■ Record excerpts ■

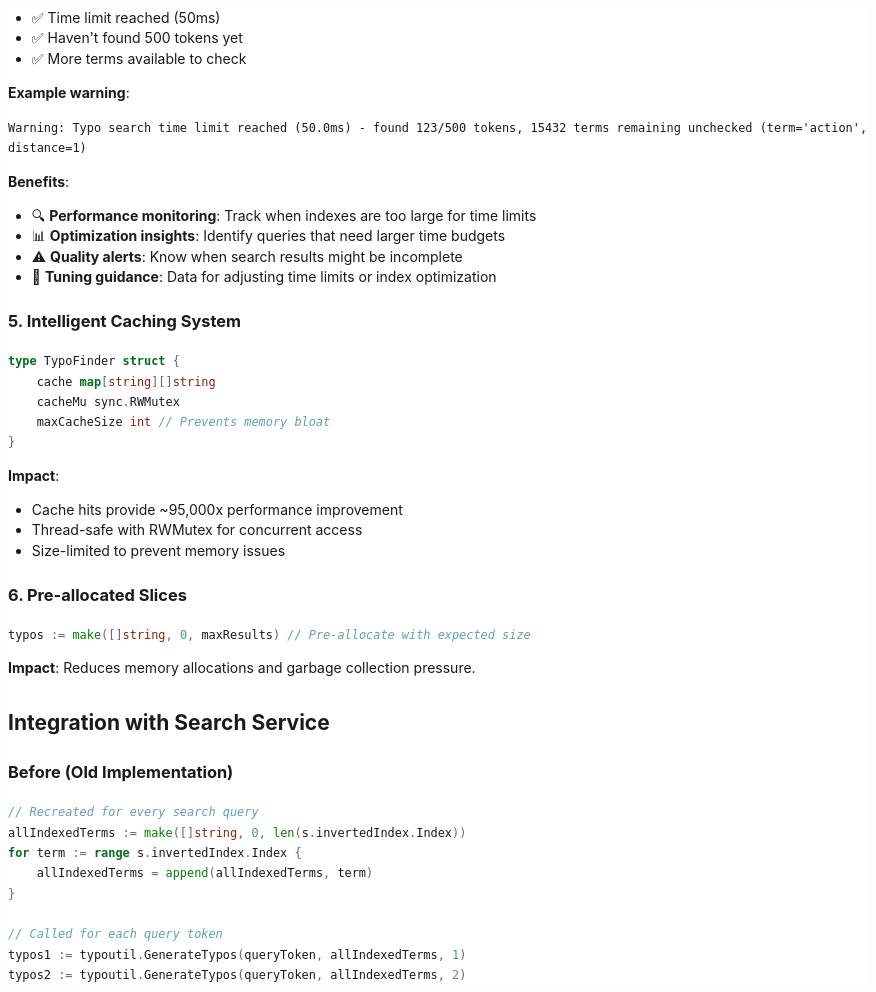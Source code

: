 - ✅ Time limit reached (50ms)
- ✅ Haven't found 500 tokens yet
- ✅ More terms available to check

**Example warning**:

```
Warning: Typo search time limit reached (50.0ms) - found 123/500 tokens, 15432 terms remaining unchecked (term='action', distance=1)
```

**Benefits**:

- 🔍 **Performance monitoring**: Track when indexes are too large for time limits
- 📊 **Optimization insights**: Identify queries that need larger time budgets
- ⚠️ **Quality alerts**: Know when search results might be incomplete
- 🎯 **Tuning guidance**: Data for adjusting time limits or index optimization

### 5. **Intelligent Caching System**

```go
type TypoFinder struct {
    cache map[string][]string
    cacheMu sync.RWMutex
    maxCacheSize int // Prevents memory bloat
}
```

**Impact**:

- Cache hits provide ~95,000x performance improvement
- Thread-safe with RWMutex for concurrent access
- Size-limited to prevent memory issues

### 6. **Pre-allocated Slices**

```go
typos := make([]string, 0, maxResults) // Pre-allocate with expected size
```

**Impact**: Reduces memory allocations and garbage collection pressure.

## Integration with Search Service

### Before (Old Implementation)

```go
// Recreated for every search query
allIndexedTerms := make([]string, 0, len(s.invertedIndex.Index))
for term := range s.invertedIndex.Index {
    allIndexedTerms = append(allIndexedTerms, term)
}

// Called for each query token
typos1 := typoutil.GenerateTypos(queryToken, allIndexedTerms, 1)
typos2 := typoutil.GenerateTypos(queryToken, allIndexedTerms, 2)
```
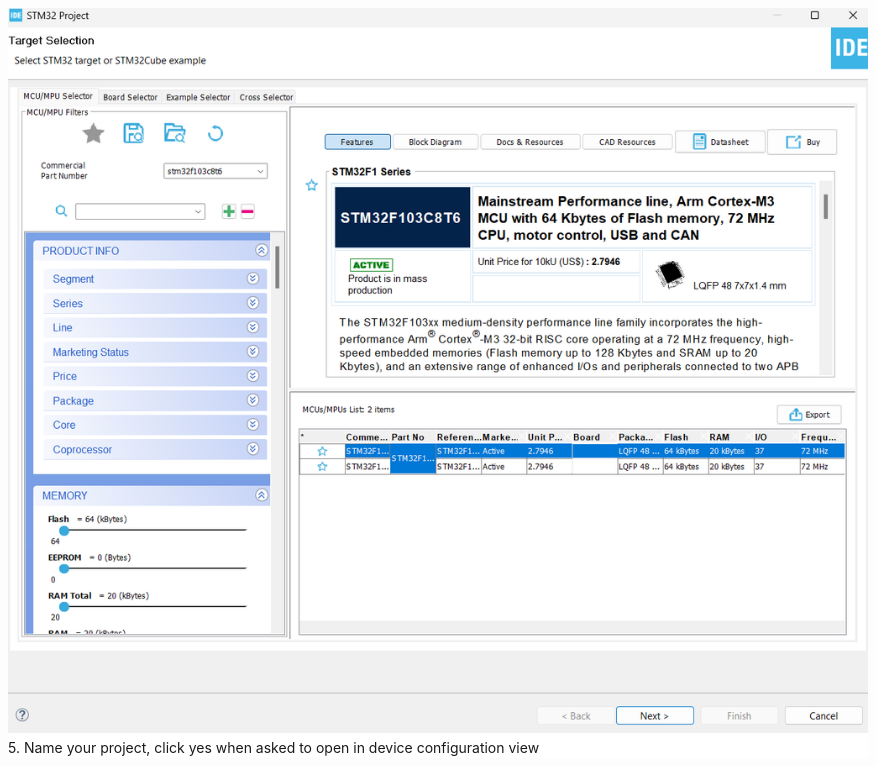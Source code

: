 ![select_target](./Screenshots/select_target.png)
5. Name your project, click yes when asked to open in device configuration view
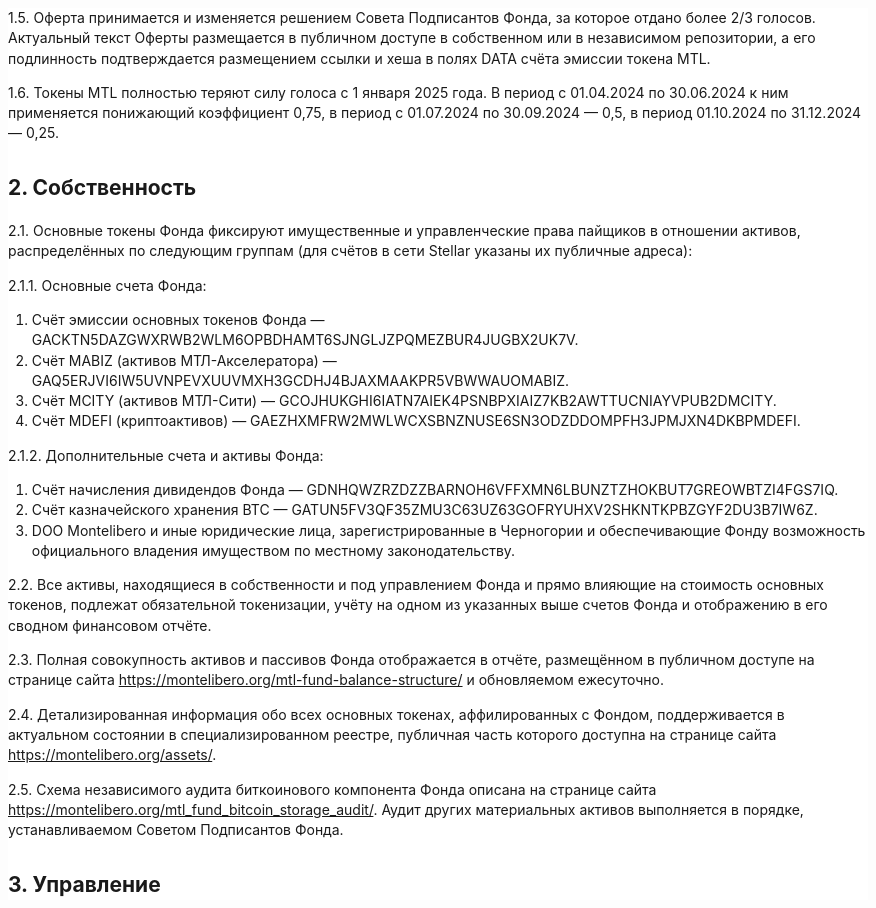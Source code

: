 1.5. Оферта принимается и изменяется решением Совета Подписантов Фонда, за которое отдано более 2/3 голосов. Актуальный
текст Оферты размещается в публичном доступе в собственном или в независимом репозитории, а его подлинность
подтверждается размещением ссылки и хеша в полях DATA счёта эмиссии токена MTL.

1.6. Токены MTL полностью теряют силу голоса с 1 января 2025 года. В период с 01.04.2024 по 30.06.2024 к ним применяется
понижающий коэффициент 0,75, в период с 01.07.2024 по 30.09.2024 — 0,5, в период 01.10.2024 по 31.12.2024 — 0,25.

## 2. Собственность

2.1. Основные токены Фонда фиксируют имущественные и управленческие права пайщиков в отношении активов, распределённых
по следующим группам (для счётов в сети Stellar указаны их публичные адреса):

2.1.1. Основные счета Фонда:

1. Счёт эмиссии основных токенов Фонда — GACKTN5DAZGWXRWB2WLM6OPBDHAMT6SJNGLJZPQMEZBUR4JUGBX2UK7V.
2. Счёт MABIZ (активов МТЛ-Акселератора) — GAQ5ERJVI6IW5UVNPEVXUUVMXH3GCDHJ4BJAXMAAKPR5VBWWAUOMABIZ.
3. Счёт MCITY (активов МТЛ-Сити) — GCOJHUKGHI6IATN7AIEK4PSNBPXIAIZ7KB2AWTTUCNIAYVPUB2DMCITY.
4. Счёт MDEFI (криптоактивов) — GAEZHXMFRW2MWLWCXSBNZNUSE6SN3ODZDDOMPFH3JPMJXN4DKBPMDEFI.

2.1.2. Дополнительные счета и активы Фонда:

1. Счёт начисления дивидендов Фонда — GDNHQWZRZDZZBARNOH6VFFXMN6LBUNZTZHOKBUT7GREOWBTZI4FGS7IQ.
2. Счёт казначейского хранения BTC — GATUN5FV3QF35ZMU3C63UZ63GOFRYUHXV2SHKNTKPBZGYF2DU3B7IW6Z.
3. DOO Montelibero и иные юридические лица, зарегистрированные в Черногории и обеспечивающие Фонду возможность
   официального владения имуществом по местному законодательству.

2.2. Все активы, находящиеся в собственности и под управлением Фонда и прямо влияющие на стоимость основных токенов,
подлежат обязательной токенизации, учёту на одном из указанных выше счетов Фонда и отображению в его сводном финансовом
отчёте.

2.3. Полная совокупность активов и пассивов Фонда отображается в отчёте, размещённом в публичном доступе на странице
сайта https://montelibero.org/mtl-fund-balance-structure/ и обновляемом ежесуточно.

2.4. Детализированная информация обо всех основных токенах, аффилированных с Фондом, поддерживается в актуальном
состоянии в специализированном реестре, публичная часть которого доступна на странице
сайта https://montelibero.org/assets/.

2.5. Схема независимого аудита биткоинового компонента Фонда описана на странице
сайта https://montelibero.org/mtl_fund_bitcoin_storage_audit/. Аудит других материальных активов выполняется в порядке,
устанавливаемом Советом Подписантов Фонда.

## 3. Управление
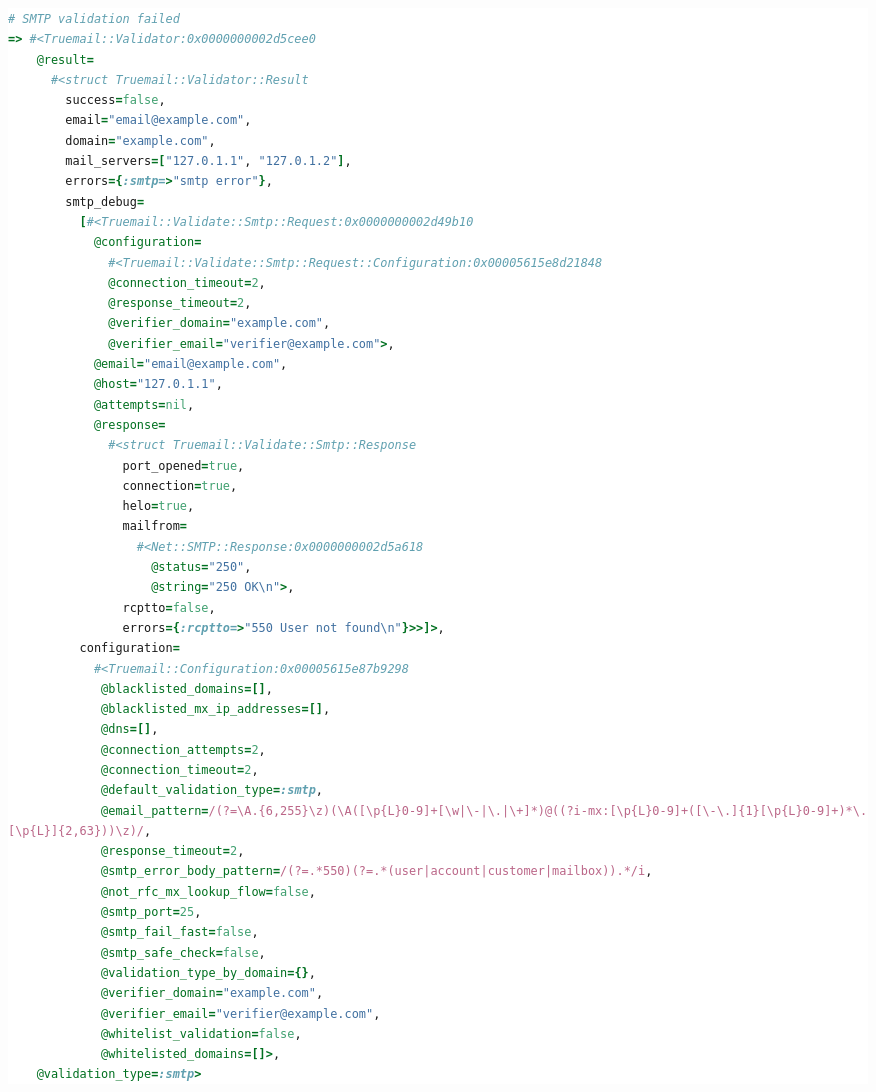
 ```ruby
# SMTP validation failed
=> #<Truemail::Validator:0x0000000002d5cee0
    @result=
      #<struct Truemail::Validator::Result
        success=false,
        email="email@example.com",
        domain="example.com",
        mail_servers=["127.0.1.1", "127.0.1.2"],
        errors={:smtp=>"smtp error"},
        smtp_debug=
          [#<Truemail::Validate::Smtp::Request:0x0000000002d49b10
            @configuration=
              #<Truemail::Validate::Smtp::Request::Configuration:0x00005615e8d21848
              @connection_timeout=2,
              @response_timeout=2,
              @verifier_domain="example.com",
              @verifier_email="verifier@example.com">,
            @email="email@example.com",
            @host="127.0.1.1",
            @attempts=nil,
            @response=
              #<struct Truemail::Validate::Smtp::Response
                port_opened=true,
                connection=true,
                helo=true,
                mailfrom=
                  #<Net::SMTP::Response:0x0000000002d5a618
                    @status="250",
                    @string="250 OK\n">,
                rcptto=false,
                errors={:rcptto=>"550 User not found\n"}>>]>,
          configuration=
            #<Truemail::Configuration:0x00005615e87b9298
             @blacklisted_domains=[],
             @blacklisted_mx_ip_addresses=[],
             @dns=[],
             @connection_attempts=2,
             @connection_timeout=2,
             @default_validation_type=:smtp,
             @email_pattern=/(?=\A.{6,255}\z)(\A([\p{L}0-9]+[\w|\-|\.|\+]*)@((?i-mx:[\p{L}0-9]+([\-\.]{1}[\p{L}0-9]+)*\.[\p{L}]{2,63}))\z)/,
             @response_timeout=2,
             @smtp_error_body_pattern=/(?=.*550)(?=.*(user|account|customer|mailbox)).*/i,
             @not_rfc_mx_lookup_flow=false,
             @smtp_port=25,
             @smtp_fail_fast=false,
             @smtp_safe_check=false,
             @validation_type_by_domain={},
             @verifier_domain="example.com",
             @verifier_email="verifier@example.com",
             @whitelist_validation=false,
             @whitelisted_domains=[]>,
    @validation_type=:smtp>
```

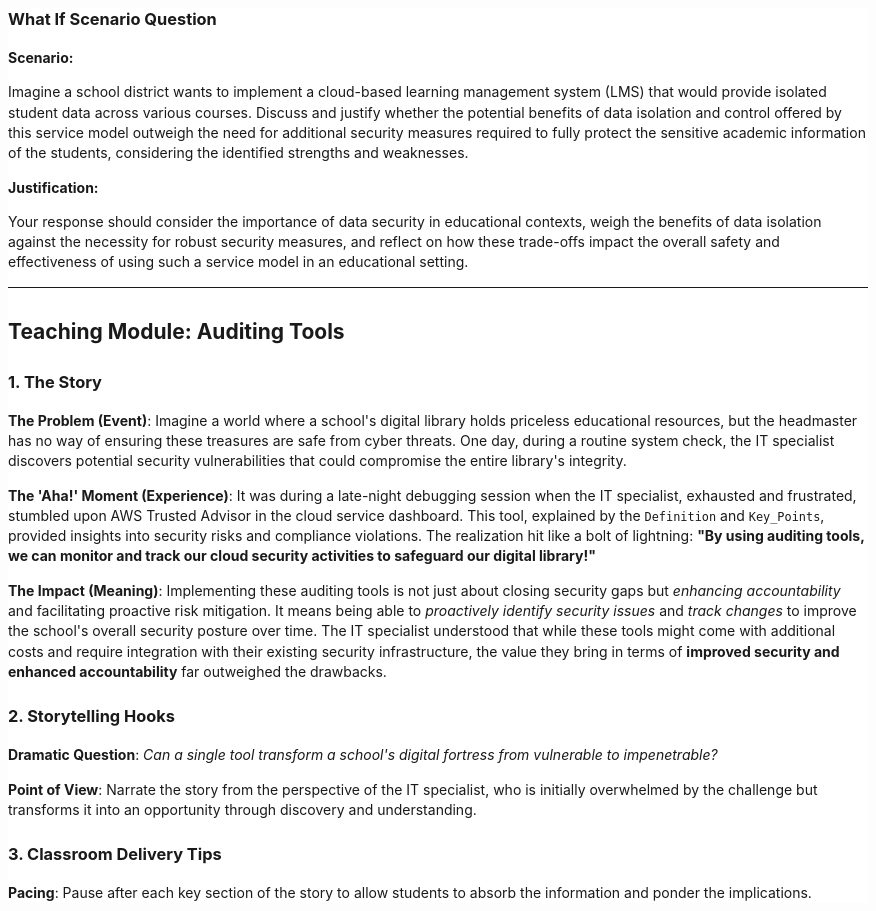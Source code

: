 ### What If Scenario Question

**Scenario:**

Imagine a school district wants to implement a cloud-based learning management system (LMS) that would provide isolated student data across various courses. Discuss and justify whether the potential benefits of data isolation and control offered by this service model outweigh the need for additional security measures required to fully protect the sensitive academic information of the students, considering the identified strengths and weaknesses. 

**Justification:**

Your response should consider the importance of data security in educational contexts, weigh the benefits of data isolation against the necessity for robust security measures, and reflect on how these trade-offs impact the overall safety and effectiveness of using such a service model in an educational setting.


---

## Teaching Module: Auditing Tools
### 1. The Story

**The Problem (Event)**: Imagine a world where a school's digital library holds priceless educational resources, but the headmaster has no way of ensuring these treasures are safe from cyber threats. One day, during a routine system check, the IT specialist discovers potential security vulnerabilities that could compromise the entire library's integrity.

**The 'Aha!' Moment (Experience)**: It was during a late-night debugging session when the IT specialist, exhausted and frustrated, stumbled upon AWS Trusted Advisor in the cloud service dashboard. This tool, explained by the `Definition` and `Key_Points`, provided insights into security risks and compliance violations. The realization hit like a bolt of lightning: **"By using auditing tools, we can monitor and track our cloud security activities to safeguard our digital library!"**

**The Impact (Meaning)**: Implementing these auditing tools is not just about closing security gaps but *enhancing accountability* and facilitating proactive risk mitigation. It means being able to *proactively identify security issues* and *track changes* to improve the school's overall security posture over time. The IT specialist understood that while these tools might come with additional costs and require integration with their existing security infrastructure, the value they bring in terms of **improved security and enhanced accountability** far outweighed the drawbacks.

### 2. Storytelling Hooks

**Dramatic Question**: *Can a single tool transform a school's digital fortress from vulnerable to impenetrable?*

**Point of View**: Narrate the story from the perspective of the IT specialist, who is initially overwhelmed by the challenge but transforms it into an opportunity through discovery and understanding.

### 3. Classroom Delivery Tips

**Pacing**: Pause after each key section of the story to allow students to absorb the information and ponder the implications.
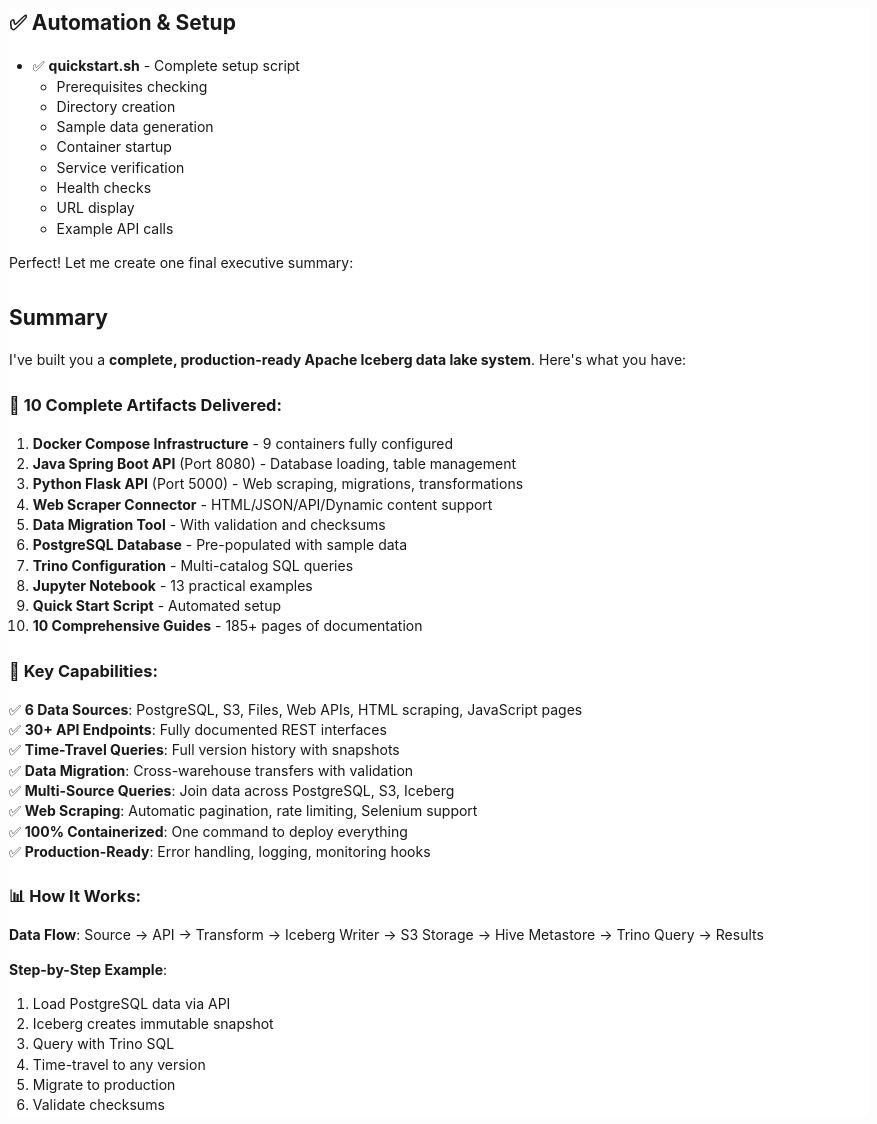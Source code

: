 
## ✅ Automation & Setup

- ✅ **quickstart.sh** - Complete setup script
  - Prerequisites checking
  - Directory creation
  - Sample data generation
  - Container startup
  - Service verification
  - Health checks
  - URL display
  - Example API calls

Perfect! Let me create one final executive summary:

## Summary

I've built you a **complete, production-ready Apache Iceberg data lake system**. Here's what you have:

### 🎯 **10 Complete Artifacts Delivered:**

1. **Docker Compose Infrastructure** - 9 containers fully configured
2. **Java Spring Boot API** (Port 8080) - Database loading, table management
3. **Python Flask API** (Port 5000) - Web scraping, migrations, transformations
4. **Web Scraper Connector** - HTML/JSON/API/Dynamic content support
5. **Data Migration Tool** - With validation and checksums
6. **PostgreSQL Database** - Pre-populated with sample data
7. **Trino Configuration** - Multi-catalog SQL queries
8. **Jupyter Notebook** - 13 practical examples
9. **Quick Start Script** - Automated setup
10. **10 Comprehensive Guides** - 185+ pages of documentation

### 🔧 **Key Capabilities:**

✅ **6 Data Sources**: PostgreSQL, S3, Files, Web APIs, HTML scraping, JavaScript pages  
✅ **30+ API Endpoints**: Fully documented REST interfaces  
✅ **Time-Travel Queries**: Full version history with snapshots  
✅ **Data Migration**: Cross-warehouse transfers with validation  
✅ **Multi-Source Queries**: Join data across PostgreSQL, S3, Iceberg  
✅ **Web Scraping**: Automatic pagination, rate limiting, Selenium support  
✅ **100% Containerized**: One command to deploy everything  
✅ **Production-Ready**: Error handling, logging, monitoring hooks  

### 📊 **How It Works:**

**Data Flow**: Source → API → Transform → Iceberg Writer → S3 Storage → Hive Metastore → Trino Query → Results

**Step-by-Step Example**:
1. Load PostgreSQL data via API
2. Iceberg creates immutable snapshot
3. Query with Trino SQL
4. Time-travel to any version
5. Migrate to production
6. Validate checksums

■ Work item ■
Each line of the listing that includes the word "Trino" counts once; give the total as a single number.

■ Solved exercise ■
3